Clara turned to face him fully, her expression careful. "I'm sorry."
"Thanks." Jack leaned forward, elbows on his knees, watching rain stream down the glass. Easier than looking at her. "He was driving home from work. Night shift at the hospital—he was a nurse. Storm came in fast, the kind where you can't see five feet in front of your car. He hydroplaned on the highway, went into the median. Truck coming the other way couldn't stop."
Lightning. Thunder. Barely a pause between them now.
"Were you close?"
"Yeah. I mean—" Jack scrubbed a hand through his hair. "He was my older brother. Five years older. When we were kids, he was like... I don't know. A hero, I guess. The kind of guy who'd let you tag along even when his friends said you were too young. Who taught you how to throw a football and covered for you when you broke Mom's favorite lamp."
"He sounds like a good brother."
"He was the best brother." Jack's throat tightened. "And I was supposed to be with him that night."
His chest ached. Not the panic-attack ache from earlier — something older. Deeper. The kind of ache you stopnoticing because it's been there so long it feels like it’s part of your skin.

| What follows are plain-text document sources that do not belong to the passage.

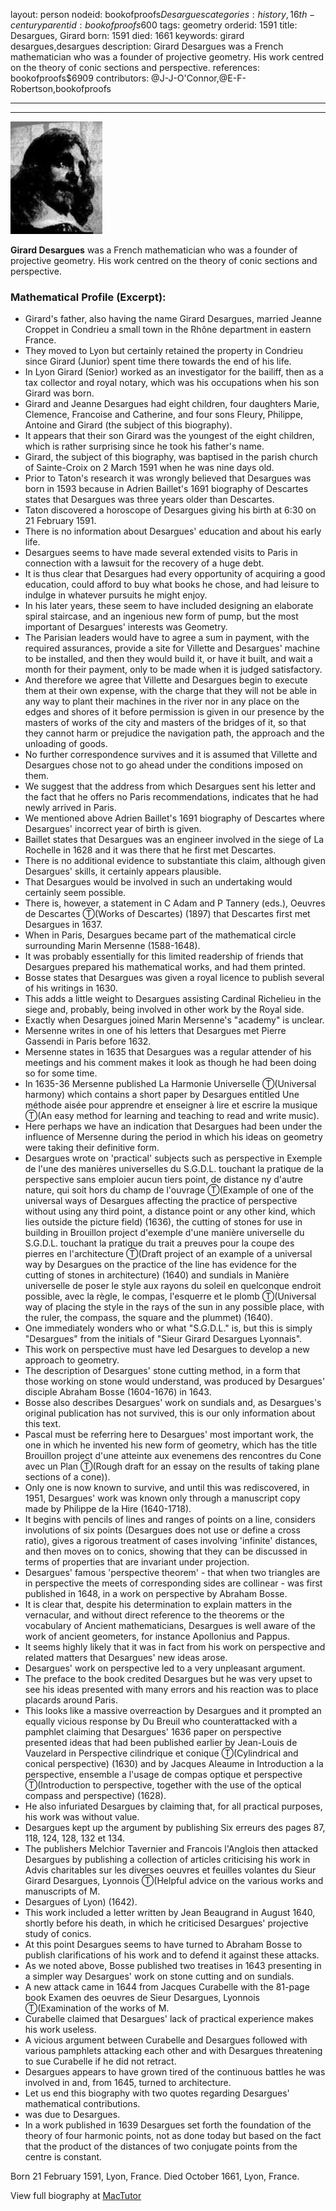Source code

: layout: person
nodeid: bookofproofs$Desargues
categories: history,16th-century
parentid: bookofproofs$600
tags: geometry
orderid: 1591
title: Desargues, Girard
born: 1591
died: 1661
keywords: girard desargues,desargues
description: Girard Desargues was a French mathematician who was a founder of projective geometry. His work centred on the theory of conic sections and perspective.
references: bookofproofs$6909
contributors: @J-J-O'Connor,@E-F-Robertson,bookofproofs

---



---

![Desargues.jpg](https://github.com/bookofproofs/bookofproofs.github.io/blob/main/_sources/_assets/images/portraits/Desargues.jpg?raw=true)

**Girard Desargues** was a French mathematician who was a founder of projective geometry. His work centred on the theory of conic sections and perspective.

### Mathematical Profile (Excerpt):
* Girard's father, also having the name Girard Desargues, married Jeanne Croppet in Condrieu a small town in the Rhône department in eastern France.
* They moved to Lyon but certainly retained the property in Condrieu since Girard (Junior) spent time there towards the end of his life.
* In Lyon Girard (Senior) worked as an investigator for the bailiff, then as a tax collector and royal notary, which was his occupations when his son Girard was born.
* Girard and Jeanne Desargues had eight children, four daughters Marie, Clemence, Francoise and Catherine, and four sons Fleury, Philippe, Antoine and Girard (the subject of this biography).
* It appears that their son Girard was the youngest of the eight children, which is rather surprising since he took his father's name.
* Girard, the subject of this biography, was baptised in the parish church of Sainte-Croix on 2 March 1591 when he was nine days old.
* Prior to Taton's research it was wrongly believed that Desargues was born in 1593 because in Adrien Baillet's 1691 biography of Descartes states that Desargues was three years older than Descartes.
* Taton discovered a horoscope of Desargues giving his birth at 6:30 on 21 February 1591.
* There is no information about Desargues' education and about his early life.
* Desargues seems to have made several extended visits to Paris in connection with a lawsuit for the recovery of a huge debt.
* It is thus clear that Desargues had every opportunity of acquiring a good education, could afford to buy what books he chose, and had leisure to indulge in whatever pursuits he might enjoy.
* In his later years, these seem to have included designing an elaborate spiral staircase, and an ingenious new form of pump, but the most important of Desargues' interests was Geometry.
* The Parisian leaders would have to agree a sum in payment, with the required assurances, provide a site for Villette and Desargues' machine to be installed, and then they would build it, or have it built, and wait a month for their payment, only to be made when it is judged satisfactory.
* And therefore we agree that Villette and Desargues begin to execute them at their own expense, with the charge that they will not be able in any way to plant their machines in the river nor in any place on the edges and shores of it before permission is given in our presence by the masters of works of the city and masters of the bridges of it, so that they cannot harm or prejudice the navigation path, the approach and the unloading of goods.
* No further correspondence survives and it is assumed that Villette and Desargues chose not to go ahead under the conditions imposed on them.
* We suggest that the address from which Desargues sent his letter and the fact that he offers no Paris recommendations, indicates that he had newly arrived in Paris.
* We mentioned above Adrien Baillet's 1691 biography of Descartes where Desargues' incorrect year of birth is given.
* Baillet states that Desargues was an engineer involved in the siege of La Rochelle in 1628 and it was there that he first met Descartes.
* There is no additional evidence to substantiate this claim, although given Desargues' skills, it certainly appears plausible.
* That Desargues would be involved in such an undertaking would certainly seem possible.
* There is, however, a statement in C Adam and P Tannery (eds.), Oeuvres de Descartes Ⓣ(Works of Descartes) (1897) that Descartes first met Desargues in 1637.
* When in Paris, Desargues became part of the mathematical circle surrounding Marin Mersenne (1588-1648).
* It was probably essentially for this limited readership of friends that Desargues prepared his mathematical works, and had them printed.
* Bosse states that Desargues was given a royal licence to publish several of his writings in 1630.
* This adds a little weight to Desargues assisting Cardinal Richelieu in the siege and, probably, being involved in other work by the Royal side.
* Exactly when Desargues joined Marin Mersenne's "academy" is unclear.
* Mersenne writes in one of his letters that Desargues met Pierre Gassendi in Paris before 1632.
* Mersenne states in 1635 that Desargues was a regular attender of his meetings and his comment makes it look as though he had been doing so for some time.
* In 1635-36 Mersenne published La Harmonie Universelle Ⓣ(Universal harmony) which contains a short paper by Desargues entitled Une méthode aisée pour apprendre et enseigner à lire et escrire la musique Ⓣ(An easy method for learning and teaching to read and write music).
* Here perhaps we have an indication that Desargues had been under the influence of Mersenne during the period in which his ideas on geometry were taking their definitive form.
* Desargues wrote on 'practical' subjects such as perspective in Exemple de l'une des manières universelles du S.G.D.L. touchant la pratique de la perspective sans emploier aucun tiers point, de distance ny d'autre nature, qui soit hors du champ de l'ouvrage Ⓣ(Example of one of the universal ways of Desargues affecting the practice of perspective without using any third point, a distance point or any other kind, which lies outside the picture field) (1636), the cutting of stones for use in building in Brouillon project d'exemple d'une manière universelle du S.G.D.L. touchant la pratique du trait a preuves pour la coupe des pierres en l'architecture Ⓣ(Draft project of an example of a universal way by Desargues on the practice of the line has evidence for the cutting of stones in architecture) (1640) and sundials in Manière universelle de poser le style aux rayons du soleil en quelconque endroit possible, avec la règle, le compas, l'esquerre et le plomb Ⓣ(Universal way of placing the style in the rays of the sun in any possible place, with the ruler, the compass, the square and the plummet) (1640).
* One immediately wonders who or what "S.G.D.L." is, but this is simply "Desargues" from the initials of "Sieur Girard Desargues Lyonnais".
* This work on perspective must have led Desargues to develop a new approach to geometry.
* The description of Desargues' stone cutting method, in a form that those working on stone would understand, was produced by Desargues' disciple Abraham Bosse (1604-1676) in 1643.
* Bosse also describes Desargues' work on sundials and, as Desargues's original publication has not survived, this is our only information about this text.
* Pascal must be referring here to Desargues' most important work, the one in which he invented his new form of geometry, which has the title Brouillon project d'une atteinte aux evenemens des rencontres du Cone avec un Plan Ⓣ(Rough draft for an essay on the results of taking plane sections of a cone)).
* Only one is now known to survive, and until this was rediscovered, in 1951, Desargues' work was known only through a manuscript copy made by Philippe de la Hire (1640-1718).
* It begins with pencils of lines and ranges of points on a line, considers involutions of six points (Desargues does not use or define a cross ratio), gives a rigorous treatment of cases involving 'infinite' distances, and then moves on to conics, showing that they can be discussed in terms of properties that are invariant under projection.
* Desargues' famous 'perspective theorem' - that when two triangles are in perspective the meets of corresponding sides are collinear - was first published in 1648, in a work on perspective by Abraham Bosse.
* It is clear that, despite his determination to explain matters in the vernacular, and without direct reference to the theorems or the vocabulary of Ancient mathematicians, Desargues is well aware of the work of ancient geometers, for instance Apollonius and Pappus.
* It seems highly likely that it was in fact from his work on perspective and related matters that Desargues' new ideas arose.
* Desargues' work on perspective led to a very unpleasant argument.
* The preface to the book credited Desargues but he was very upset to see his ideas presented with many errors and his reaction was to place placards around Paris.
* This looks like a massive overreaction by Desargues and it prompted an equally vicious response by Du Breuil who counterattacked with a pamphlet claiming that Desargues' 1636 paper on perspective presented ideas that had been published earlier by Jean-Louis de Vauzelard in Perspective cilindrique et conique Ⓣ(Cylindrical and conical perspective) (1630) and by Jacques Aleaume in Introduction a la perspective, ensemble a l'usage de compas optique et perspective Ⓣ(Introduction to perspective, together with the use of the optical compass and perspective) (1628).
* He also infuriated Desargues by claiming that, for all practical purposes, his work was without value.
* Desargues kept up the argument by publishing Six erreurs des pages 87, 118, 124, 128, 132 et 134.
* The publishers Melchior Tavernier and Francois l'Anglois then attacked Desargues by publishing a collection of articles criticising his work in Advis charitables sur les diverses oeuvres et feuilles volantes du Sieur Girard Desargues, Lyonnois Ⓣ(Helpful advice on the various works and manuscripts of M.
* Desargues of Lyon) (1642).
* This work included a letter written by Jean Beaugrand in August 1640, shortly before his death, in which he criticised Desargues' projective study of conics.
* At this point Desargues seems to have turned to Abraham Bosse to publish clarifications of his work and to defend it against these attacks.
* As we noted above, Bosse published two treatises in 1643 presenting in a simpler way Desargues' work on stone cutting and on sundials.
* A new attack came in 1644 from Jacques Curabelle with the 81-page book Examen des oeuvres de Sieur Desargues, Lyonnois Ⓣ(Examination of the works of M.
* Curabelle claimed that Desargues' lack of practical experience makes his work useless.
* A vicious argument between Curabelle and Desargues followed with various pamphlets attacking each other and with Desargues threatening to sue Curabelle if he did not retract.
* Desargues appears to have grown tired of the continuous battles he was involved in and, from 1645, turned to architecture.
* Let us end this biography with two quotes regarding Desargues' mathematical contributions.
* was due to Desargues.
* In a work published in 1639 Desargues set forth the foundation of the theory of four harmonic points, not as done today but based on the fact that the product of the distances of two conjugate points from the centre is constant.

Born 21 February 1591, Lyon, France. Died October 1661, Lyon, France.

View full biography at [MacTutor](https://mathshistory.st-andrews.ac.uk/Biographies/Desargues/)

Clara didn't say anything. Just sat with him in it, steady and still, and somehow that was better than any response she could've given.
"We'd made plans," Jack continued, the words coming easier now that he'd started. "Joel's shift ended at eleven. I was going to meet him at this diner we liked, the kind that's open all night and serves breakfast at 3 AM. But I was working on a job site, running late, and I texted him to order without me. Said I'd catch up."
Thunder shook the lighthouse. Clara's hand found his—just rested there, warm and solid, not squeezing or demanding anything. Just there.
"He never made it to the diner. I got the call around midnight. Mom, crying so hard I couldn't understand her at first. Josie had to take the phone and tell me." Jack's voice cracked. "If I'd been there. If I'd just?—"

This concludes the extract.